Postby Tony van Roon-Werten » 15 Mar 2006, 09:25

Tom Likens wrote:Hello Everyone,

Tord's question on bitboards made me decide to ask a question of my own. I'm wondering how compact I can get the rotated bitboard arrays for the ranks, files and diagonals. I already use the trick of masking off the end bits, so that the arrays decrease in size from

4 x [64][256] x 8 = 512k

to

4 x [64][64] x 8 = 128k

A nice size reduction of 3/4, at the cost of additional runtime calculations. Changing to this scheme gave me a nice speed up, although off-hand I don't remember how much, it was measurable. I haven't implemented, but am considering taking advantage of reducing the diagonals, since they don't need an index of 6 bits, except for the one long diagonal. In fact, if I've done my math right I'm estimating that I can reduce the combined memory requirements for both diagonals down to about 20k, much smaller than their current 64k requirement.

Anyway, this is similar to what Crafty does with its compact attacks stuff. But I don't really want to duplicate Bob's work. Instead I'd like to do something semi-original. I'm wondering if anyone else would be willing to share some of what they are doing to reduce these arrays, (or at least engage in a conversation on the subject)?

regards,
--tom


I've got this idea from Gerd, I don't think he minds sharing it.
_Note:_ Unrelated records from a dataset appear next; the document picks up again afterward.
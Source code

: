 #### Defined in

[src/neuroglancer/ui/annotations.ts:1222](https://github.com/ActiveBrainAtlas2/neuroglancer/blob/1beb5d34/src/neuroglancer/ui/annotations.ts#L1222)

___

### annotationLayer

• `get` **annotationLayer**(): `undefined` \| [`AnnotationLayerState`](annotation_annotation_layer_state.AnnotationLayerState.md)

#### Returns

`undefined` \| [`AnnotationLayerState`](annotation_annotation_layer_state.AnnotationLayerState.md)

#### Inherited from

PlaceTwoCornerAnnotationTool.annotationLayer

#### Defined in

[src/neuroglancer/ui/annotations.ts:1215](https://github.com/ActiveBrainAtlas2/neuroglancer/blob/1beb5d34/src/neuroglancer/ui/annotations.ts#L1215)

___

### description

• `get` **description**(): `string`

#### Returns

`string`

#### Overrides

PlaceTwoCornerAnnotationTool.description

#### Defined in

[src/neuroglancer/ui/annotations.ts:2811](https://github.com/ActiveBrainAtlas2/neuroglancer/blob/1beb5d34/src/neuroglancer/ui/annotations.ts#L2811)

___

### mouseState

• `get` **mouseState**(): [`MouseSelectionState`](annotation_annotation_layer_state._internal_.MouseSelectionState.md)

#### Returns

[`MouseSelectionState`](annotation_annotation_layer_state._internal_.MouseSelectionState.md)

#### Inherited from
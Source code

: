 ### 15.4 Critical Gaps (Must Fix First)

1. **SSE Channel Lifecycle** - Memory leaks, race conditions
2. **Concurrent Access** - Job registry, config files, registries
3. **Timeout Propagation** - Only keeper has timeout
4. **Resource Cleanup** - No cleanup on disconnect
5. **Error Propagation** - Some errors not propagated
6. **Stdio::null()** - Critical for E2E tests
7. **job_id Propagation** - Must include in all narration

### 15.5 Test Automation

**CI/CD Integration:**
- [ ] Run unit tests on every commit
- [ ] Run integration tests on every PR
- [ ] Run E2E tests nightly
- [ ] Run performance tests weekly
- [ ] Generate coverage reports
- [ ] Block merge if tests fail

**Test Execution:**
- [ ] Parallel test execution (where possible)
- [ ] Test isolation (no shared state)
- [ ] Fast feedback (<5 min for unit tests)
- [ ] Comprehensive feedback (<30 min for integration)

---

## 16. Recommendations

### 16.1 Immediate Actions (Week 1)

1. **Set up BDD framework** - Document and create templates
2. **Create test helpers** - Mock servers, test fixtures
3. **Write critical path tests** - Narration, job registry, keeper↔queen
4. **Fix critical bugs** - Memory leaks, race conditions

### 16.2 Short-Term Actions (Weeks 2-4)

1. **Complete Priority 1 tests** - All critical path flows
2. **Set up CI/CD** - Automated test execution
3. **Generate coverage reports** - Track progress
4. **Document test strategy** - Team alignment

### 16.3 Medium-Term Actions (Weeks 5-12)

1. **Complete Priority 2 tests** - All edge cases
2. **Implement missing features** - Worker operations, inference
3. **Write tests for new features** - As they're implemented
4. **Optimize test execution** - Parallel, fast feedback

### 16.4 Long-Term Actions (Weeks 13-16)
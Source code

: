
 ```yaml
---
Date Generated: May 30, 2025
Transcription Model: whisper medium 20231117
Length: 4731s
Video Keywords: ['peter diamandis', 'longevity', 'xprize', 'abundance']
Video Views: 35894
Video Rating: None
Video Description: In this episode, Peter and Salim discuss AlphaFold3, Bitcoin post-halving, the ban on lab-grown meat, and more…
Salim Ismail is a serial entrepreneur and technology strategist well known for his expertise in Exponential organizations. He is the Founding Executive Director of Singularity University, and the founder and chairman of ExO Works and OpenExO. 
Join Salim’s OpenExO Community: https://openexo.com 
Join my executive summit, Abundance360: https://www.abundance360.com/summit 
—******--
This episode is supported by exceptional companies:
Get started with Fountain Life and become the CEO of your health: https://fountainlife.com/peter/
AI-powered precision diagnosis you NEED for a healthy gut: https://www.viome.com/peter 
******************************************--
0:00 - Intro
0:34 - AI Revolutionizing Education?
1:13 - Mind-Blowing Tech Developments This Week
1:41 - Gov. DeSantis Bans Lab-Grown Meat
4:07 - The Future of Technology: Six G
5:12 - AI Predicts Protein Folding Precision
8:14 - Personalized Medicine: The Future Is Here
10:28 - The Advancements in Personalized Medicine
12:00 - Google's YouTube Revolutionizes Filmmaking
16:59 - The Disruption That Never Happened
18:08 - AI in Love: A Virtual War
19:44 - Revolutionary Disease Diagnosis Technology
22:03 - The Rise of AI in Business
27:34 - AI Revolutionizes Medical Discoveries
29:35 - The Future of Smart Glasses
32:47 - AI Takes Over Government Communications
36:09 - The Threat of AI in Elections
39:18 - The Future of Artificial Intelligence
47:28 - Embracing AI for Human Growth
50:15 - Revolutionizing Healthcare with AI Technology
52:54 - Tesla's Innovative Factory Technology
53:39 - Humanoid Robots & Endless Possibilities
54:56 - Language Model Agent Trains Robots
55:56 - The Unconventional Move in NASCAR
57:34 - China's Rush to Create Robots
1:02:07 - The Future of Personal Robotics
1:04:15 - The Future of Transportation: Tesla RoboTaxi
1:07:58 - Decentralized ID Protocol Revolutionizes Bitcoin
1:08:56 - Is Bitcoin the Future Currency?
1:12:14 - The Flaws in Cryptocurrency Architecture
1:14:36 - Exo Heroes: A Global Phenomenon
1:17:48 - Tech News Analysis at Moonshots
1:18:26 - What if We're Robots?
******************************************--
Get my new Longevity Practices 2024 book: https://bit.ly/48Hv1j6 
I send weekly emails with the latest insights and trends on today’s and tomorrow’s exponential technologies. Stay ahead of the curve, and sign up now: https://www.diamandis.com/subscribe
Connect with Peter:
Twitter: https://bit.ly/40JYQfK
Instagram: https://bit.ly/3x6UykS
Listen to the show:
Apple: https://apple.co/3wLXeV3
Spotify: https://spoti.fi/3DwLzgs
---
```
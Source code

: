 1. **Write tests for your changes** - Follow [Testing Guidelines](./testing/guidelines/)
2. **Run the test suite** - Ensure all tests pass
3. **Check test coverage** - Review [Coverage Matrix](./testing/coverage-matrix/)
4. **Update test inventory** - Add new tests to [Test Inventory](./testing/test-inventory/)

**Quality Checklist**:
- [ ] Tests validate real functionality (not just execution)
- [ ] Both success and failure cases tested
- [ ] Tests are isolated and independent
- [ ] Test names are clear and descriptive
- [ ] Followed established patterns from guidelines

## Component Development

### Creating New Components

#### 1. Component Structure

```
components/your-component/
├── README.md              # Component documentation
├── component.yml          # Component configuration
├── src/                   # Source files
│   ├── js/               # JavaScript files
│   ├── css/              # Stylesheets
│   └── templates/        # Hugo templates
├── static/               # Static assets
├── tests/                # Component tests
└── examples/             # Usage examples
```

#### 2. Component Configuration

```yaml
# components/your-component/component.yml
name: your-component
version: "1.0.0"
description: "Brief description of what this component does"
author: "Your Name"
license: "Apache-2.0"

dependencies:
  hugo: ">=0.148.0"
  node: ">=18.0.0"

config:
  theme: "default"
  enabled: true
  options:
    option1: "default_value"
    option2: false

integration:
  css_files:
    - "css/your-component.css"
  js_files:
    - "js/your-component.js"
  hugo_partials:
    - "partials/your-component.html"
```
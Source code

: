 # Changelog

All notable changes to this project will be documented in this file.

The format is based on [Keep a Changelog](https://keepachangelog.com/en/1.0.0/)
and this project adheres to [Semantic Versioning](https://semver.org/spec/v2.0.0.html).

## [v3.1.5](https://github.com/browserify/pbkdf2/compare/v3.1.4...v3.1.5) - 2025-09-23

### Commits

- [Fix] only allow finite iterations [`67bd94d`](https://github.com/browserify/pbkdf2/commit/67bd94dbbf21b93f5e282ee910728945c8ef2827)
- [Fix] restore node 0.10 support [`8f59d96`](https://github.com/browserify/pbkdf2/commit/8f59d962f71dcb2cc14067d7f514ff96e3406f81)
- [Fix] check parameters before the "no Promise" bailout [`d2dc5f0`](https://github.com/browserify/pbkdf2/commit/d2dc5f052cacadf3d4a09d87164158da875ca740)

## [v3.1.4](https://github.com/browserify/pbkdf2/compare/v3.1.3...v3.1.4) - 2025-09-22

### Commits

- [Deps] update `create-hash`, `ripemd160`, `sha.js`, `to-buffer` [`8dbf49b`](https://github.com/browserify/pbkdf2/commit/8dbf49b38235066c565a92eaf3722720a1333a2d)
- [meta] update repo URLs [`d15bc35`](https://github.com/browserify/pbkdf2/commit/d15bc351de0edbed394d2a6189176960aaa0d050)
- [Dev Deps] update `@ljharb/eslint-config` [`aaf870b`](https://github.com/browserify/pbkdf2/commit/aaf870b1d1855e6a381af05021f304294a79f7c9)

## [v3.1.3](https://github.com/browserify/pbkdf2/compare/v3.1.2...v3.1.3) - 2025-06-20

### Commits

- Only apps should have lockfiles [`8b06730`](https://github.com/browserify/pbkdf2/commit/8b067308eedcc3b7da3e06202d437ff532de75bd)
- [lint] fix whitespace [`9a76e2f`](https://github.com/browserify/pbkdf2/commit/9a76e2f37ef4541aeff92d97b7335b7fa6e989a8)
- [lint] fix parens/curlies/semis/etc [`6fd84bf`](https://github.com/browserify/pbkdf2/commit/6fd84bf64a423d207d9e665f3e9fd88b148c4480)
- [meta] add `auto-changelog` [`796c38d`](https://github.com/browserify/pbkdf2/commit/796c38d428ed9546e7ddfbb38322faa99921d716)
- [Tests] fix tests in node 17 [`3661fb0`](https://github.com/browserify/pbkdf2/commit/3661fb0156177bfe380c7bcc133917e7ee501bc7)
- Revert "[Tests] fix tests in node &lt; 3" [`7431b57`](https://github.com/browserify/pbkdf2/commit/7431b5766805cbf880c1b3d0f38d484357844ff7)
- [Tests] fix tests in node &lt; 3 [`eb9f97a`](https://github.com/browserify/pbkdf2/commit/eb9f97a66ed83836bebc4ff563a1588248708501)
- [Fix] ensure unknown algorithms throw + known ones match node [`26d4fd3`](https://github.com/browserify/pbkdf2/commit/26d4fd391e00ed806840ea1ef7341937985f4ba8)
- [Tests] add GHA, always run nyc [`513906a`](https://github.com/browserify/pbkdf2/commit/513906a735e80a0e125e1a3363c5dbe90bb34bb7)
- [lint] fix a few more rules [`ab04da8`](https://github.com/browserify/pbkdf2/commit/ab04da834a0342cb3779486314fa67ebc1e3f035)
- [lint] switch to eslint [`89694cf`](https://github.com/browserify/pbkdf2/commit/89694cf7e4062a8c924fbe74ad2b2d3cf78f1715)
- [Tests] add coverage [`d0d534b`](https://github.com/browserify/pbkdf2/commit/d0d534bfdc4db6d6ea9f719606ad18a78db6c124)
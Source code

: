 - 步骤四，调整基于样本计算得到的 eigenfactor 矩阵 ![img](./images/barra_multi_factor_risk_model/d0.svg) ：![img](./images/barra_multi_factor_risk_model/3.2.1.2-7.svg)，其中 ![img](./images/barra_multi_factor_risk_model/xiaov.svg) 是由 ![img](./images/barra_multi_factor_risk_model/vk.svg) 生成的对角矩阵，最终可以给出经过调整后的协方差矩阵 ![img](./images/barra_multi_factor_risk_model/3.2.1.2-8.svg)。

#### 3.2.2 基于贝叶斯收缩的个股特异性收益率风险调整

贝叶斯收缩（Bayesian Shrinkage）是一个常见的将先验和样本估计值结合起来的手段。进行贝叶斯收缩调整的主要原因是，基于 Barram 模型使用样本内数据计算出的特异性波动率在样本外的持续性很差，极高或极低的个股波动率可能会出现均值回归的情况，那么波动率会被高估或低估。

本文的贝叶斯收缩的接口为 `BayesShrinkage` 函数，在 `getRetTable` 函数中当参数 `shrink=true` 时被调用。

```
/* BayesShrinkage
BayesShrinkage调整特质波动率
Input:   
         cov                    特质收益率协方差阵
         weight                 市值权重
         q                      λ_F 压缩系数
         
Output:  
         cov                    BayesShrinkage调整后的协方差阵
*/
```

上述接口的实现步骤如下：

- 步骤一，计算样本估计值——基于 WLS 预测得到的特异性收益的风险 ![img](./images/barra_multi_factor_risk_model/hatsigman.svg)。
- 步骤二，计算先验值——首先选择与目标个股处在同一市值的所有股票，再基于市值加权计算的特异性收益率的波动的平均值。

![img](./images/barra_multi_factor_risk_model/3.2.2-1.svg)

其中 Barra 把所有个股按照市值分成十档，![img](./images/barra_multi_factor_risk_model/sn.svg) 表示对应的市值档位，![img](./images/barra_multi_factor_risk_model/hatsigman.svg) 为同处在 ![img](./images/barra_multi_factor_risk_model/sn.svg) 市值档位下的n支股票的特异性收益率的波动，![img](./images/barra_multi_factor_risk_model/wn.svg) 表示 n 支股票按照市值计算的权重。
It's about sliders, the nonsliders are obvious.

For every square on the board, there are 4 directions. For each combination of square<->direction generate a mask and a magic number so that (for this square<->direction combination) :

1) the mask gives all reachable squares on an empty board ( minus the edges ie the 64 trick)
2) the magic number generates an unique index in the range [0..63] ( use deBruijn for this) for every possible outcome of 1)

this costs 64*4*2*8= 4KB

generate a lookuptable for [square][direction][index] wich contains the squares the piece can move to.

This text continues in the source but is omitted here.